Visabeira is a Portugal-based international conglomerate with interests in telecommunications, construction, industry, tourism, real estate, and service industries. Headquartered in Viseu, Visabeira began its activity in 1980 within the telecommunications engineering sector.

==Visabeira Group==
Visabeira Group (Grupo Visabeira) has five sub-holdings (Telecommunications and Construction, Industry, Tourism, Real Estate and Services), and is present in several countries and various disciplines.

===Visabeira Telecommunications and Construction===
Visabeira Telecommunications and Construction (Visabeira Telecomunicações e Construção) operates in the telecommunications network engineering sector. Visabeira Telecomunicações e Construção, SGPS, SA offers aservices in areas within the civil construction and public works sector, including architectural and engineering design, technical assistance, construction, recovery, and building maintenance.

===Visabeira Industry===
Visabeira Industry (Visabeira Indústria) offers products in kitchen furniture and stoneware, decorative stone extraction and processing, aggregates, ready-mixed concrete, PVC and polyethylene pipes, and electrical and telephonic cables. Visabeira Industry owns plants in Portugal, Mozambique, Angola and the United Arab Emirates. Since 2009, Visabeira is the owner of the Vista Alegre porcelain company.

===Visabeira Tourism===
Visabeira Tourism (Visabeira Turismo) offers four and five-star hotel units; tourist resorts; congress, golf, horse-riding, leisure, well-being and entertainment centres; as well as restaurants, multifunction rooms, ice-skating rinks, swimming pools, gyms, tennis and squash courts, Spa and Health Club, recreation sites, and a travel agency.

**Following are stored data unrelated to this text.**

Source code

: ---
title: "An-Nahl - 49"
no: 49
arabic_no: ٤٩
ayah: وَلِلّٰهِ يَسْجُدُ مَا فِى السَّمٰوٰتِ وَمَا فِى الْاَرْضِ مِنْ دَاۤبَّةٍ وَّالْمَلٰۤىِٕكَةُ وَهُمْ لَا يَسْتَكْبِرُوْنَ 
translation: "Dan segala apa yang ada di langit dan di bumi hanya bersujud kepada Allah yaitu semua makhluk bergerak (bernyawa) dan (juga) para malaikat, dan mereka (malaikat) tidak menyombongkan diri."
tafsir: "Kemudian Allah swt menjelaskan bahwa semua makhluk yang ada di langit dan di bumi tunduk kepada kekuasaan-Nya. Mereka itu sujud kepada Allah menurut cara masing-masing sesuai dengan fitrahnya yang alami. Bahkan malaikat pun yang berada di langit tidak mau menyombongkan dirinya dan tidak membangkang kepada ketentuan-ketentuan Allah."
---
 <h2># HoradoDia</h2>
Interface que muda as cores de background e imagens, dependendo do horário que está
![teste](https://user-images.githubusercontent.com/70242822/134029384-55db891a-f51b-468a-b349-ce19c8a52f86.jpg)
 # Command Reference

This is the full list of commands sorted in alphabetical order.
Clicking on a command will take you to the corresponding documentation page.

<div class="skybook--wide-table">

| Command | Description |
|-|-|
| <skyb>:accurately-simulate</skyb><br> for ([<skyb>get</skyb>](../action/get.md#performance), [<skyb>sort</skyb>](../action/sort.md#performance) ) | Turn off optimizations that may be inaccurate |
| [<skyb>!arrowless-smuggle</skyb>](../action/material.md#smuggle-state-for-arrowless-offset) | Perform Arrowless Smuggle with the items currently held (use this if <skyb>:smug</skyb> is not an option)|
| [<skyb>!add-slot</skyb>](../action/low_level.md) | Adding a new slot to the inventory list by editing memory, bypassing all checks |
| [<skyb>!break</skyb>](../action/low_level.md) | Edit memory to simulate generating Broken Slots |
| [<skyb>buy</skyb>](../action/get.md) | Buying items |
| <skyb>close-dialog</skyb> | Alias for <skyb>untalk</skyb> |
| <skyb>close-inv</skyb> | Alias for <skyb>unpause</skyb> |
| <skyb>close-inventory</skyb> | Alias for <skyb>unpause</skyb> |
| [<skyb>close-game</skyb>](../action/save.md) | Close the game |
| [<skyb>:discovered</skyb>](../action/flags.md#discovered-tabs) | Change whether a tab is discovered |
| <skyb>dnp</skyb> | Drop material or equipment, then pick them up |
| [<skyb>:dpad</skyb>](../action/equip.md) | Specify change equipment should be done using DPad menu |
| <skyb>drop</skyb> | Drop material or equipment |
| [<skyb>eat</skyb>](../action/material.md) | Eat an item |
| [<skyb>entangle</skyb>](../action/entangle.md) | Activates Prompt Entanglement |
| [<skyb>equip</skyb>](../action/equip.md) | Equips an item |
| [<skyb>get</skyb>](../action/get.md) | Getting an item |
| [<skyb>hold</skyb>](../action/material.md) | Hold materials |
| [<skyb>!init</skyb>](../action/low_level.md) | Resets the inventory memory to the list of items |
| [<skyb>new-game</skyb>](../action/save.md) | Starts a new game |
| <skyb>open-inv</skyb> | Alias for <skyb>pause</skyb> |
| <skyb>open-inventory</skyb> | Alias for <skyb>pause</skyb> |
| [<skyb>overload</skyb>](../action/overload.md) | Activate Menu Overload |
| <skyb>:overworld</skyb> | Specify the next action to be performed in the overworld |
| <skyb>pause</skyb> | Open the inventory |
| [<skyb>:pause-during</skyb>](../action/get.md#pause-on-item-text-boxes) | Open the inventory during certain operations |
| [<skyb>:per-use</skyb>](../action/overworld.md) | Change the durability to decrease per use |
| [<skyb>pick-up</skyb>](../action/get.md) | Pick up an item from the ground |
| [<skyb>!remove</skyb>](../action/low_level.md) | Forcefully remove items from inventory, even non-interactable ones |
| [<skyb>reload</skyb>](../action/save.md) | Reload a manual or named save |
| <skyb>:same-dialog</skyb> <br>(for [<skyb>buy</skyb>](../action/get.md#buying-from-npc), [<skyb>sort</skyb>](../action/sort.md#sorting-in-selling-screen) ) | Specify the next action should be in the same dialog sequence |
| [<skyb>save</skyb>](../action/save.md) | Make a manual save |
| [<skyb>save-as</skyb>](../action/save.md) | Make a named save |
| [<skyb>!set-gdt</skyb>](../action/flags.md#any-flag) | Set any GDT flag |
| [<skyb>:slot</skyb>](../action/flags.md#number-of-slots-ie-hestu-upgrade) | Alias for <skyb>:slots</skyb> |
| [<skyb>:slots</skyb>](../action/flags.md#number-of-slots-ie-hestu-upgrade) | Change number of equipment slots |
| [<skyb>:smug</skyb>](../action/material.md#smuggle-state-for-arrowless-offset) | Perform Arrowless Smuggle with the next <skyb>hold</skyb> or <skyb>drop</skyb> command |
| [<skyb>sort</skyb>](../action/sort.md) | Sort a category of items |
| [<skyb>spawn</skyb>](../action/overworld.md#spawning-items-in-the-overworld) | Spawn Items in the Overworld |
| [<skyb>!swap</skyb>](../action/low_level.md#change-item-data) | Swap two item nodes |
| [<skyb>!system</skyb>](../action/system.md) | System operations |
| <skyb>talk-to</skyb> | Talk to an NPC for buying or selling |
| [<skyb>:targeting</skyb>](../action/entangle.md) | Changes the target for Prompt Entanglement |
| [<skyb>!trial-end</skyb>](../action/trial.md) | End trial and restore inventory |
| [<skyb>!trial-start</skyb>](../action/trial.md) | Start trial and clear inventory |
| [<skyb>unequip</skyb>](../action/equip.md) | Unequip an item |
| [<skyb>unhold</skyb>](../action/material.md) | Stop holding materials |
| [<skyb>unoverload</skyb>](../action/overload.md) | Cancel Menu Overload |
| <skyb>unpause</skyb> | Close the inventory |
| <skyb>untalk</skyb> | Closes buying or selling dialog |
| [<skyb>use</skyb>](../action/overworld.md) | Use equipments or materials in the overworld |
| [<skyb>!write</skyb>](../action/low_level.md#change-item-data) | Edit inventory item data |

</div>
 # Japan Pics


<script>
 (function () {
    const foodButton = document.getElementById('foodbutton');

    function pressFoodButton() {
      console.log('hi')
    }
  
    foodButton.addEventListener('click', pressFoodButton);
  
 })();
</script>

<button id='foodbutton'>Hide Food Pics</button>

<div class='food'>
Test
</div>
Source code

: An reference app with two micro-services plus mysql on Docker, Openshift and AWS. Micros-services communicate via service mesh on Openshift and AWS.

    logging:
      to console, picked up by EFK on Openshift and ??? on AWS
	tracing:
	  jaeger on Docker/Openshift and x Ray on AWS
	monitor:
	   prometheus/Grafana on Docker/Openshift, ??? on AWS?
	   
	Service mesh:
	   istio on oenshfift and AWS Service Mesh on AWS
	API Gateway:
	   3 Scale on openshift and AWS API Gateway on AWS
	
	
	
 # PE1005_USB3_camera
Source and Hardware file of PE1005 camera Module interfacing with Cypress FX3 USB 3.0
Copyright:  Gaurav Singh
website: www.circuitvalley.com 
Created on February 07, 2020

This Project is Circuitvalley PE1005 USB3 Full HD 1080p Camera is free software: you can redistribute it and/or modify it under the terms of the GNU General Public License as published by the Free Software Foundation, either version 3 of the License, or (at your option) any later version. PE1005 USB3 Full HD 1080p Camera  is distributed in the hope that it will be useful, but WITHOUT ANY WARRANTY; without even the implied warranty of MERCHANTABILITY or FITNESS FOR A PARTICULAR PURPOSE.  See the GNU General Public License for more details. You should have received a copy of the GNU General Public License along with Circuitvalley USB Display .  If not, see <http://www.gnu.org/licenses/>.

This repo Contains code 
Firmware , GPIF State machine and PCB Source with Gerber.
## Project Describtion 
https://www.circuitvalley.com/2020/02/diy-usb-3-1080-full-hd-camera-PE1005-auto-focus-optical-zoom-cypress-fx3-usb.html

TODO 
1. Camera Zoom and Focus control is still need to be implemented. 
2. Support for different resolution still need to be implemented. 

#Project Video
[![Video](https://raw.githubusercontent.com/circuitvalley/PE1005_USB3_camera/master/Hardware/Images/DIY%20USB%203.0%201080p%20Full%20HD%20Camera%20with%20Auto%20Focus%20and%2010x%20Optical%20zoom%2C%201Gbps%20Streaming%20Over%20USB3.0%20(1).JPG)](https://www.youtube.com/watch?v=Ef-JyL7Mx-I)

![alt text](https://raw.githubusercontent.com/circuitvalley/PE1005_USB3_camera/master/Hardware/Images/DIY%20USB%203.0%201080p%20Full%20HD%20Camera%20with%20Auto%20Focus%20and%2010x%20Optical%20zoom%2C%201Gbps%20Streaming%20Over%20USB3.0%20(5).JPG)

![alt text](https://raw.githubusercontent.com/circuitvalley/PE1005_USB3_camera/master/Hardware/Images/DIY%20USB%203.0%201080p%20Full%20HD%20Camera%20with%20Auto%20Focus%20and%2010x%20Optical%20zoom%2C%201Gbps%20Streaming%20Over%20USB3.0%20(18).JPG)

===Visabeira Real Estate===
Visabeira Real Estate (Visabeira Imobiliária) carries out projects for the high and medium-high real estate markets.

===Visabeira Services===
Visabeira Services (Visabeira Serviços) combines a wide range of specialised units in distinct sectors. In utilities, it operates in the areas of electricity, gas, roads, construction and infrastructure, as well as providing active maintenance, corporate multi-assistance, and household and asset management services. It operates in areas such as multisectorial and multinational trading, sales of material and equipment, management and consulting, as well as in the agricultural, forestry and environment sectors.

==Investment in Africa==
Visabeira is 50% partner with the respective national telecom company in TVCabo (Angola) and TVCabo (Moçambique) providing broadcasting and internet access over broadband cable networks in Angola and Mozambique, two former Portuguese colonies. Thru its minority participation in the capital of Portugal Telecom, Visabeira is also active in other telecommunications activities.